When the seller takes the property off the market or is not diligent in their resale efforts, their recovery of money is limited to their out-of-pocket transactional expenses, property operating expenses incurred before the buyer’s breach, and any move out and move back relocation expenses to fulfill their performance under the purchase agreement.
When the seller remains in occupancy through the date of the breach, these costs are offset by the rental value of the property.
Arbitration in real estate transactions is one form of dispute resolution.
Persons who are parties to an agreement may grant an arbitrator the authority to hear their dispute and resolve it for them instead of initiating a lawsuit in a court of law. On conclusion of the hearing, the arbitrator issues a binding award in favor of one of the parties.
In home sales transactions, the buyer and seller agree to binding arbitration by initialing an arbitration provision in their purchase agreement. As a private process, binding arbitration avoids court costs of litigation and thus expedites the dispute resolution process.
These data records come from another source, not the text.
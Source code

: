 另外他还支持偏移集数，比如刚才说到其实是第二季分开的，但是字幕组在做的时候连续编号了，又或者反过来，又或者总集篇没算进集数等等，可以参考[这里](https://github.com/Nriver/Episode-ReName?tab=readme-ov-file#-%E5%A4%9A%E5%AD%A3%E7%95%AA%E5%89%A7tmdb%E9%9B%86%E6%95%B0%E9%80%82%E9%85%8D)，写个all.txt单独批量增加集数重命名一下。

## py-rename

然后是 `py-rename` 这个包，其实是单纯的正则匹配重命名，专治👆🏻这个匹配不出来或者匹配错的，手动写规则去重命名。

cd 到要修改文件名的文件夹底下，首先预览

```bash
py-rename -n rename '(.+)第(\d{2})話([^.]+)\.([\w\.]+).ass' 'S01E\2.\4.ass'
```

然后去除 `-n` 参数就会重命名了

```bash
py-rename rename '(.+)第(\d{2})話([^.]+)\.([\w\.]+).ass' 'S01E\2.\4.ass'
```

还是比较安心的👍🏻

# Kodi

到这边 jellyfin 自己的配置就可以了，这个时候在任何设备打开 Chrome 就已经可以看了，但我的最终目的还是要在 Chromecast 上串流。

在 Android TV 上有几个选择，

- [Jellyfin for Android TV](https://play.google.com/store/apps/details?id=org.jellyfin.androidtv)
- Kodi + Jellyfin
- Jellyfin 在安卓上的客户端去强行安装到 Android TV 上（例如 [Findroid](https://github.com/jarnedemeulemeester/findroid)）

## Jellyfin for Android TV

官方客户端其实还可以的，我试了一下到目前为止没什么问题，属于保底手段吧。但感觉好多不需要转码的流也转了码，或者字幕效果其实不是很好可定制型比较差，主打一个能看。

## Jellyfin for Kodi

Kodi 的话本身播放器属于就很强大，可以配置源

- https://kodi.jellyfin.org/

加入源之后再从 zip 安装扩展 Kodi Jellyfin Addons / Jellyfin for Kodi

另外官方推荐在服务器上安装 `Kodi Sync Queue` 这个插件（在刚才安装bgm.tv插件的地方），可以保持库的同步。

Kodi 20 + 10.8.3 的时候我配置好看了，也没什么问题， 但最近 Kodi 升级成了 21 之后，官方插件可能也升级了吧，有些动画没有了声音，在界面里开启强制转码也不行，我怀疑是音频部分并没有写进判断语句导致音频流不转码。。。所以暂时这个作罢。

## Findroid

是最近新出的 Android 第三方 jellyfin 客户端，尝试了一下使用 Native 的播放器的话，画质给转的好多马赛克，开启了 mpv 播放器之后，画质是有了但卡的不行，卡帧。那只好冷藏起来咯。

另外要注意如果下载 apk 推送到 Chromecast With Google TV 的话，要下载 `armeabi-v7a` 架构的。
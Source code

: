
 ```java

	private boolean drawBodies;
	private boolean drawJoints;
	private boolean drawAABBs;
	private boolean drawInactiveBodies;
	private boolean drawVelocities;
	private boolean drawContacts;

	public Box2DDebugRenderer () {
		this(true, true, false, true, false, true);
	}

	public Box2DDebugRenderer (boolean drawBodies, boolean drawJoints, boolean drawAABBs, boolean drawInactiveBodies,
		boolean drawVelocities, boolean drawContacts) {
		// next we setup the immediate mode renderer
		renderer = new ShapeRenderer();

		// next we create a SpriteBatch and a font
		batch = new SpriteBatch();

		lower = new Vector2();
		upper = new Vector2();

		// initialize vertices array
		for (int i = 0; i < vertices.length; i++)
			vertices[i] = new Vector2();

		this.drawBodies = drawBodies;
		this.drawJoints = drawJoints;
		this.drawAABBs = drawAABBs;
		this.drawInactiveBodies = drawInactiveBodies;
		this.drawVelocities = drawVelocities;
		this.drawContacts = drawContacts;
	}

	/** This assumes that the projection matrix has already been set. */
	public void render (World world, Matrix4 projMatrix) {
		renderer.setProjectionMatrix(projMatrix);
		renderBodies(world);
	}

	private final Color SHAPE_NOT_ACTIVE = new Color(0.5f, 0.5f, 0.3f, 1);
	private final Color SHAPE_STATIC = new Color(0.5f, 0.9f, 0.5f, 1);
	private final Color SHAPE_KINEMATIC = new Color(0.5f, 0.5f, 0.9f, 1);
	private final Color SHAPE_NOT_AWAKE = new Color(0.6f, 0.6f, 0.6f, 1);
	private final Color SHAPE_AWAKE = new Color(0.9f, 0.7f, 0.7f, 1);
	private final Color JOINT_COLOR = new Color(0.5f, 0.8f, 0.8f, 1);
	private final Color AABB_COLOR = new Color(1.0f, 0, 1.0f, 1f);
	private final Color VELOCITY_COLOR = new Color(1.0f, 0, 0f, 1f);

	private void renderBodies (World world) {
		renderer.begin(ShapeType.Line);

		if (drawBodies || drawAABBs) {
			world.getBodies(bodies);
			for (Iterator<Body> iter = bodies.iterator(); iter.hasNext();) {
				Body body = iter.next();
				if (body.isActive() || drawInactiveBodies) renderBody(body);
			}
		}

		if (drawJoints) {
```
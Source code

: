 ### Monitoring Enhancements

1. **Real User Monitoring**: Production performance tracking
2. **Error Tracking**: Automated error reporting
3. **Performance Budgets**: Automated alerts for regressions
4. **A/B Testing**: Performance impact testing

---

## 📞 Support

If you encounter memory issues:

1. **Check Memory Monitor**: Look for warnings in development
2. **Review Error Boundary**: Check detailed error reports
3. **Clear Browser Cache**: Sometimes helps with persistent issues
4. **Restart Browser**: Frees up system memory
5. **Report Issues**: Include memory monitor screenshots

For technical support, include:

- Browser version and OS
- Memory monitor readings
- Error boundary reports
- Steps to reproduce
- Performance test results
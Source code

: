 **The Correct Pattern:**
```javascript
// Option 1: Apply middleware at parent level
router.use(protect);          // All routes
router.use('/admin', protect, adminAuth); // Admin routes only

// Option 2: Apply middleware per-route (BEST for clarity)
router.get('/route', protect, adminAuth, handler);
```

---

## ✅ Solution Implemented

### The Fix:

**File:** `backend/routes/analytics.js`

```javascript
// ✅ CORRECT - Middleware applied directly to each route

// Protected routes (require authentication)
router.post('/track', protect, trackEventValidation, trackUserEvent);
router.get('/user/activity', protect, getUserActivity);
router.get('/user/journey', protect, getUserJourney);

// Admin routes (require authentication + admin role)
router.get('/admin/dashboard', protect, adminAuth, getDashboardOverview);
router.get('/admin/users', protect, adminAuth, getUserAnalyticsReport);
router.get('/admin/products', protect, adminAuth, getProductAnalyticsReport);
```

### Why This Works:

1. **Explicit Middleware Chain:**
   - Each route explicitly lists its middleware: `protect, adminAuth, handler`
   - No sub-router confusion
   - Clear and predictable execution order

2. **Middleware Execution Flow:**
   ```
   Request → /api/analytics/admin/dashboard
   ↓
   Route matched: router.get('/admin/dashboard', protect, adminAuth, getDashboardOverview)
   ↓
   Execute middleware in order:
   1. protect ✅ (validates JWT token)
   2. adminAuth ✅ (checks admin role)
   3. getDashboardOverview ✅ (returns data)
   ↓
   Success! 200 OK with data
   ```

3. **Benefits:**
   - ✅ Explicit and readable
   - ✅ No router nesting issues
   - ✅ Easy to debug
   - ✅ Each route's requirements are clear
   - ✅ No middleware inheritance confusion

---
However, binding arbitration requires the buyer and seller to give up their rights to a jury trial and any appeal from the arbitrator’s decision. The arbitrator’s award is final and a judicial review is not available to correct any type of error, even when the arbitrator incorrectly applies law or assumes facts that do not exist.
Judicial protection by appeal from an arbitrator’s award is only available when:
• the parties to the agreement have agreed the arbitrator’s award is subject to “judicial review”; or
• the arbitrator exceeded their powers set by the arbitration provision.
Some pre-printed purchase agreements contain boilerplate arbitration provisions. However, agreeing to bring any future disputes to arbitration by initialing the provision is voluntary. All purchase agreements contain a resolution-by-mediation provision as a prerequisite activity to arbitration.
In a home sales transaction, the buyer and seller separately need to decide, with the counsel of their agent or attorney, whether to agree to the limitations of binding arbitration by initialing the arbitration provision in their purchase agreement.